Thus, for Aquinas, “…human beings can attain an incomplete and imperfect happiness in this life by their natural power to acquire intellectual and moral virtue, but that they cannot by their natural power acquire the complete and perfect happiness of the beatific vision.” The beatific vision is a gift of God, and therefore it must be given by God to humans. “God endows human beings with the requisite freedom and grace to carry out his will and thereby provides the requisite means for human beings to qualify for the complete and perfect happiness of the beatific vision. But however much human beings may cooperate in the dispositions of themselves for the beatific vision, the vision itself remains beyond their natural power to attain.” The beatific vision compliments the natural desire of human beings.

The Cardinal Virtues

Plato describes the four cardinal virtues in The Republic to be:
• Wisdom (calculative) - see the whole
• Courage (spirited) - preserve the whole
• Moderation (appetitive) - serve the whole
• Justice (founding/preserving virtue) - "mind your own business" ie "tend to your soul"/"know yourself"

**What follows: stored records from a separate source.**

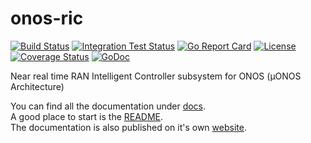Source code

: # onos-ric
[![Build Status](https://travis-ci.com/onosproject/onos-ric.svg?branch=master)](https://travis-ci.com/onosproject/onos-ric)
[![Integration Test Status](https://img.shields.io/travis/onosproject/onos-ric?label=Integration%20Tests&logo=Integration)](https://travis-ci.com/onosproject/onos-test)
[![Go Report Card](https://goreportcard.com/badge/github.com/onosproject/onos-ric)](https://goreportcard.com/report/github.com/onosproject/onos-ric)
[![License](https://img.shields.io/badge/License-Apache%202.0-blue.svg)](https://github.com/gojp/goreportcard/blob/master/LICENSE)
[![Coverage Status](https://img.shields.io/coveralls/github/onosproject/onos-ric/badge.svg)](https://coveralls.io/github/onosproject/onos-ric?branch=master)
[![GoDoc](https://godoc.org/github.com/onosproject/onos-ric?status.svg)](https://godoc.org/github.com/onosproject/onos-ric)

Near real time RAN Intelligent Controller subsystem for ONOS (µONOS Architecture)

You can find all the documentation under [docs](docs).  
A good place to start is the [README](docs/README.md).  
The documentation is also published on it's own [website](https://docs.onosproject.org).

Plato defines how an individual can attain these virtues: Wisdom comes from exercising reason; Courage from exercising emotions or spirit; Moderation (sometimes "temperance") from allowing reason to overrule desires; and from these Justice ensues, a state in which all elements of the mind are in concord with one another

Plato identified them with the classes of the city described in The Republic and with the faculties of man. Temperance was associated with the producing classes, the farmers and craftsmen, and with the animal appetites; fortitude with the warrior class and with the spirited element in man; prudence with the rulers and with reason. Justice stands outside the class system and divisions of man, and rules the proper relationship among the three of them.

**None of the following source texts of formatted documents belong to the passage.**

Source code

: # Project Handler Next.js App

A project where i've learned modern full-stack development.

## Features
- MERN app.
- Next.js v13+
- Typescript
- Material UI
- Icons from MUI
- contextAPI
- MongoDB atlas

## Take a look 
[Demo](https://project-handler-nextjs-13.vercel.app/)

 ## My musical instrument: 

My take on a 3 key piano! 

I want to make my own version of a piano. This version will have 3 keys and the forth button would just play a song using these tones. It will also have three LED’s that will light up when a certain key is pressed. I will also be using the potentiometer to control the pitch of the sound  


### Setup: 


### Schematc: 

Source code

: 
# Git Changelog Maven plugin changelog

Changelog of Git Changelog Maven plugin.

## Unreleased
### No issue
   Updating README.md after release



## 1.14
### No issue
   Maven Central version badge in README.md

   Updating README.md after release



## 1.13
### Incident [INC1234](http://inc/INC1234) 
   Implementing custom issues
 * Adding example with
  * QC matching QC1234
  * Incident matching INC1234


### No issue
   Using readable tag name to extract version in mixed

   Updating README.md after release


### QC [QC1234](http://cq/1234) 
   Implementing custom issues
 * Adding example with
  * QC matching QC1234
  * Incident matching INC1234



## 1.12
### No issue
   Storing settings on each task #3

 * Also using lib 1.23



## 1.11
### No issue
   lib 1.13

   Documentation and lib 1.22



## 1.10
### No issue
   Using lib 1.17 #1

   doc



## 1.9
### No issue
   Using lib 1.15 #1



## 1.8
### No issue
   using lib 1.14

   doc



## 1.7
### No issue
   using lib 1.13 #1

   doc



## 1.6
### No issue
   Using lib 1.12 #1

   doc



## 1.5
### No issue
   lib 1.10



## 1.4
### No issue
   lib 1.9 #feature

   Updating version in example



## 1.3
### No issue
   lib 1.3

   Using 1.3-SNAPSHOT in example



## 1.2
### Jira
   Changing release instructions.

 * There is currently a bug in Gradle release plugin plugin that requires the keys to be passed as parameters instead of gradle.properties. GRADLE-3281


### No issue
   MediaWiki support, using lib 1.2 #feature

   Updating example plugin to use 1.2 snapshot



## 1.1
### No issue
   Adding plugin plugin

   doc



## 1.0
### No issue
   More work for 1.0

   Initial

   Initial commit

Justice is described by Plato to be the founding and preserving virtue because only once someone understands justice can he or she gain the other three virtues, and once someone possesses all four virtues it is justice that keeps it all together.

In some Christian traditions, there are four cardinal virtues:
• Prudence - able to judge between actions with regard to appropriate actions at a given time
• Justice - proper moderation between self-interest and the rights and needs of others
• Restraint or Temperance - practicing self-control, abstention, and moderation
• Courage or Fortitude - forbearance, endurance, and ability to confront fear and uncertainty, or intimidation

The term "cardinal" comes from the Latin cardo or hinge; the cardinal virtues are so called because they are hinges upon which the door of the moral life swings.

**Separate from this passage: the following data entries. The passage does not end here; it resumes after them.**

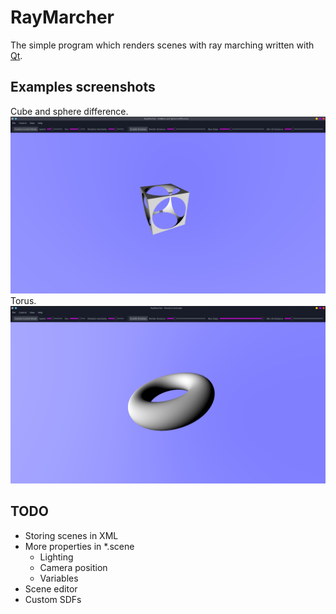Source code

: # RayMarcher
The simple program which renders scenes with ray marching written with [Qt](https://www.qt.io).
## Examples screenshots
Cube and sphere difference.
![1](screenshots/cube_sphere_diff.png)
Torus.
![2](screenshots/torus.png)
## TODO
 - Storing scenes in XML
 - More properties in *.scene
    - Lighting
    - Camera position
    - Variables
 - Scene editor
 - Custom SDFs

It may have been taken up from there into Jewish philosophy; Wisdom 8:7 reads, "She [Wisdom] teacheth temperance, and prudence, and justice, and fortitude, which are such things as men can have nothing more profitable in life."

These "cardinal" virtues are not the same as the three theological virtues: faith, hope, and charity (see 1 Corinthians 13). Together, they comprise what is known as the seven cardinal virtues, also known as the heavenly virtues.
The final version of Cardinal Sins consists of: wrath, greed, sloth, pride, lust, envy, and gluttony.

Biblical Lists

In the book of Proverbs, it is stated that "the Lord" specifically regards "six things the Lord hateth, and the seventh His soul detesteth." Namely
• Haughty eyes
• A lying tongue
• Hands that shed innocent blood
• A heart that devises wicked plots
• Feet that are swift to run into mischief
• A deceitful witness that uttereth lies
• Him that soweth discord among brethren

While there are seven of them, this list is considerably different from the traditional one, the only sin on both lists being pride. Another list of bad things, given this time by the epistle to the Galatians includes more of the traditional seven sins, although the list is substantially longer: adultery, fornication, uncleanness, lasciviousness, idolatry, witchcraft, hatred, variance, emulations, wrath, strife, seditions, heresies, envying, murders, drunkenness, revelling, " and such like"

Justice

Defining justice

Aquinas defines justice as, “…the habit whereby one with steadfast and enduring will renders to others what is due them” (34).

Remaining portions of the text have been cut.